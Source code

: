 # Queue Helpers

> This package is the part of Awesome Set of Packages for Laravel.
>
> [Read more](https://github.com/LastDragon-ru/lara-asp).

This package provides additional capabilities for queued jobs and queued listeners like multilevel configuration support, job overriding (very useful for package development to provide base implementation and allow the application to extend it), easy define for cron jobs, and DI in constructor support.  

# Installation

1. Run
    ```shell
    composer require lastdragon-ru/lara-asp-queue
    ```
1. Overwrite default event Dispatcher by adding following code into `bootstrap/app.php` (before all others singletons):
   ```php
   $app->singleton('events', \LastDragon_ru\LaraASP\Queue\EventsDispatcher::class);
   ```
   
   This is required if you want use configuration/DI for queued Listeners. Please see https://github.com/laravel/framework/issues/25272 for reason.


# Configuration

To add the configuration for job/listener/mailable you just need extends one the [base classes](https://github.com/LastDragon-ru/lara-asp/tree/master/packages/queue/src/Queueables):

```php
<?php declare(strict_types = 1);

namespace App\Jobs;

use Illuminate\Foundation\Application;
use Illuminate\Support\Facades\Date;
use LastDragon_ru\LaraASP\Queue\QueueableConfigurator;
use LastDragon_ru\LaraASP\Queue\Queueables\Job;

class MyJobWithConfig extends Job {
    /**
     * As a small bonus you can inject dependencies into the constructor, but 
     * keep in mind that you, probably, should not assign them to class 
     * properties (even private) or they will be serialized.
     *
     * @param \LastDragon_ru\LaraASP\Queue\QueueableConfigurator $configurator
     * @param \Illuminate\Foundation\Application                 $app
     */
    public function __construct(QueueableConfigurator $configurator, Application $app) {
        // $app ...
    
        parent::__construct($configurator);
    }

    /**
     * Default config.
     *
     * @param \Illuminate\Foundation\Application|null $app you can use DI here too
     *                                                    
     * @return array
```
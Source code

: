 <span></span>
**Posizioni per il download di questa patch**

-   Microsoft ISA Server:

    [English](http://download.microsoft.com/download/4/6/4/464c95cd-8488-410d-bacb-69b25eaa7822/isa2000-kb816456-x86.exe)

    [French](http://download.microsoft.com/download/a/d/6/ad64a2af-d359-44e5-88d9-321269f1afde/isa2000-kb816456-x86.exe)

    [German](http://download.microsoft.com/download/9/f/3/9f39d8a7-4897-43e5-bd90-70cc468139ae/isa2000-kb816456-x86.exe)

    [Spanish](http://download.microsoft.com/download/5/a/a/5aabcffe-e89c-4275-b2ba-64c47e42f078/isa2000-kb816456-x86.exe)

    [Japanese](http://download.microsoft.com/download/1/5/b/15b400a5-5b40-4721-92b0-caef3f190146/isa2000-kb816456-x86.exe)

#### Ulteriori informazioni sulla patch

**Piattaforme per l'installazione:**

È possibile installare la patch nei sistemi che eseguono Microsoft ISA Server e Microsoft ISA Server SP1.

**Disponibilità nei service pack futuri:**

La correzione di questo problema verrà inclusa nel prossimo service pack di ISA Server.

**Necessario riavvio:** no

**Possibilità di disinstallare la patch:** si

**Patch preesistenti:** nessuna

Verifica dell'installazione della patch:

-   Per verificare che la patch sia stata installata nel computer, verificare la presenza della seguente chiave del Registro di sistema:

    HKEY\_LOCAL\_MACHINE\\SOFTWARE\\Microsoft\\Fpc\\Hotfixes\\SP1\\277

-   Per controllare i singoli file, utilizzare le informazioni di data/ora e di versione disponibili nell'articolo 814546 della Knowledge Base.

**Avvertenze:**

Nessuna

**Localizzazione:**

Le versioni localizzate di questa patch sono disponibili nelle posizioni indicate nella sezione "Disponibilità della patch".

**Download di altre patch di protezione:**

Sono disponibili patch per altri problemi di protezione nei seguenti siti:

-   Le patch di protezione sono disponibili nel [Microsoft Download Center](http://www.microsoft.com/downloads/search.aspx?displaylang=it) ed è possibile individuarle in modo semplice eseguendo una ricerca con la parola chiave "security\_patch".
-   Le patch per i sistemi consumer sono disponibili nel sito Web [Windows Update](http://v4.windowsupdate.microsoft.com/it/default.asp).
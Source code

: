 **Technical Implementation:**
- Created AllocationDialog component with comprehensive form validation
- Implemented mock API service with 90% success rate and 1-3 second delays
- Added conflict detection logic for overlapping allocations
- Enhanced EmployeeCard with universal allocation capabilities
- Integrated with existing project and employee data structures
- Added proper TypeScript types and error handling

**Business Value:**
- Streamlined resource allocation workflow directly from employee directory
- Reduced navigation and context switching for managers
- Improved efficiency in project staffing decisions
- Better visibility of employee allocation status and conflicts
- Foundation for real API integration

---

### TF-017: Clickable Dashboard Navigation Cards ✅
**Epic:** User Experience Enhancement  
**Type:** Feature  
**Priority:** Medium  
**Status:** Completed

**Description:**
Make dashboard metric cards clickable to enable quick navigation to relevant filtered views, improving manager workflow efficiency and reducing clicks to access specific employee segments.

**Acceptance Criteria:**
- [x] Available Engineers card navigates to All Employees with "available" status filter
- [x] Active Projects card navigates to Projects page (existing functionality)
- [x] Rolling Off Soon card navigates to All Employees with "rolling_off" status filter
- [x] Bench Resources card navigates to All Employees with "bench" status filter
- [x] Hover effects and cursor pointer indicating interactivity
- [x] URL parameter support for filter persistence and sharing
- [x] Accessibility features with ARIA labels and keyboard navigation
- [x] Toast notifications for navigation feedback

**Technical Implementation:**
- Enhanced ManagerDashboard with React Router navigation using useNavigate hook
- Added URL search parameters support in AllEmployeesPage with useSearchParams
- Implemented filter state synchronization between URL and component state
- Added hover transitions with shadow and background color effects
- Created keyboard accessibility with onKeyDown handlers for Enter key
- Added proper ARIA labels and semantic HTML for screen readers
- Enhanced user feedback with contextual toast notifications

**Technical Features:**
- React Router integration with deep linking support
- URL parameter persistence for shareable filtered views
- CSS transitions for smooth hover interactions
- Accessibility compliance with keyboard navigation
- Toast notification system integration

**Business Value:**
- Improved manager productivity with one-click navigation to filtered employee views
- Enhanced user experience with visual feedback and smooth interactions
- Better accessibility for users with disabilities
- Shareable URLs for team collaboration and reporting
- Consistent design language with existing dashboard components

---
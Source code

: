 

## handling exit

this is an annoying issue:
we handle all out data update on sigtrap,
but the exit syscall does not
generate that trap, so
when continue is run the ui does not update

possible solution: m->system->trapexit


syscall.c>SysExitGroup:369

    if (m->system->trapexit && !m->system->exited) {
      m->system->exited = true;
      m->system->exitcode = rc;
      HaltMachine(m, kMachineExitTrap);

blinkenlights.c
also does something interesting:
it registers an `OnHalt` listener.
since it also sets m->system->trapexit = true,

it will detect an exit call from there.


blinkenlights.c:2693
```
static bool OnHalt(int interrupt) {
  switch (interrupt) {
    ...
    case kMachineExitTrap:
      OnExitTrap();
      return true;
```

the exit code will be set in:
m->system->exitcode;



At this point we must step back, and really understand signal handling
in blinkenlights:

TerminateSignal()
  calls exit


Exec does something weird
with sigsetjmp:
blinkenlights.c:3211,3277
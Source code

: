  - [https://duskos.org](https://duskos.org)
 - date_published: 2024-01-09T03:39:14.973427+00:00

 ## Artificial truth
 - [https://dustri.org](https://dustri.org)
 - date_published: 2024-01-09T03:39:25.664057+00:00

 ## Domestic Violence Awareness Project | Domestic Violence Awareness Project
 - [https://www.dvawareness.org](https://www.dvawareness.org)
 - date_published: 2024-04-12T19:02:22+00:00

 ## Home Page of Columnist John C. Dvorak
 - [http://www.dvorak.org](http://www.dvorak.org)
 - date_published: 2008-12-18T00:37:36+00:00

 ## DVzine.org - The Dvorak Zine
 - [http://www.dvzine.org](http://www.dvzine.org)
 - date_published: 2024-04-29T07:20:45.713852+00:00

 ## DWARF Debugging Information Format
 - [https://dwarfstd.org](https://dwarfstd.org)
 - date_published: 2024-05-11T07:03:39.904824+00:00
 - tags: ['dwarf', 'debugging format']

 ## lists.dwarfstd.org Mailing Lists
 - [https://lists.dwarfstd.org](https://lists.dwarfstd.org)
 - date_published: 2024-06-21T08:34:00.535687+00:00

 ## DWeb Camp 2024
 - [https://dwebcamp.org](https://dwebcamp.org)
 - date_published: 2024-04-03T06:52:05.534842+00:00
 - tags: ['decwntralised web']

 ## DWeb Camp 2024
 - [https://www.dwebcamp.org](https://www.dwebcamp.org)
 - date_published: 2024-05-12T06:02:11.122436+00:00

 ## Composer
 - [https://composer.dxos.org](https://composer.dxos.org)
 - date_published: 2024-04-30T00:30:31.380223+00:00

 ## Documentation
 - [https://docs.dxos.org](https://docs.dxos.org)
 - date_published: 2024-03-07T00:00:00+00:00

+ + + + + + +

Work instruction:
All that should be written out is the stretch of lines above between the one holding "della Knowledge Base." and the one holding "- [x] Available", inclusive, exactly as given.

Answer below:
-   Per controllare i singoli file, utilizzare le informazioni di data/ora e di versione disponibili nell'articolo 814546 della Knowledge Base.

**Avvertenze:**

Nessuna

**Localizzazione:**

Le versioni localizzate di questa patch sono disponibili nelle posizioni indicate nella sezione "Disponibilità della patch".

**Download di altre patch di protezione:**

Sono disponibili patch per altri problemi di protezione nei seguenti siti:

-   Le patch di protezione sono disponibili nel [Microsoft Download Center](http://www.microsoft.com/downloads/search.aspx?displaylang=it) ed è possibile individuarle in modo semplice eseguendo una ricerca con la parola chiave "security\_patch".
-   Le patch per i sistemi consumer sono disponibili nel sito Web [Windows Update](http://v4.windowsupdate.microsoft.com/it/default.asp).
Source code

: **Technical Implementation:**
- Created AllocationDialog component with comprehensive form validation
- Implemented mock API service with 90% success rate and 1-3 second delays
- Added conflict detection logic for overlapping allocations
- Enhanced EmployeeCard with universal allocation capabilities
- Integrated with existing project and employee data structures
- Added proper TypeScript types and error handling

**Business Value:**
- Streamlined resource allocation workflow directly from employee directory
- Reduced navigation and context switching for managers
- Improved efficiency in project staffing decisions
- Better visibility of employee allocation status and conflicts
- Foundation for real API integration

---

### TF-017: Clickable Dashboard Navigation Cards ✅
**Epic:** User Experience Enhancement  
**Type:** Feature  
**Priority:** Medium  
**Status:** Completed

**Description:**
Make dashboard metric cards clickable to enable quick navigation to relevant filtered views, improving manager workflow efficiency and reducing clicks to access specific employee segments.

**Acceptance Criteria:**
- [x] Available Engineers card navigates to All Employees with "available" status filter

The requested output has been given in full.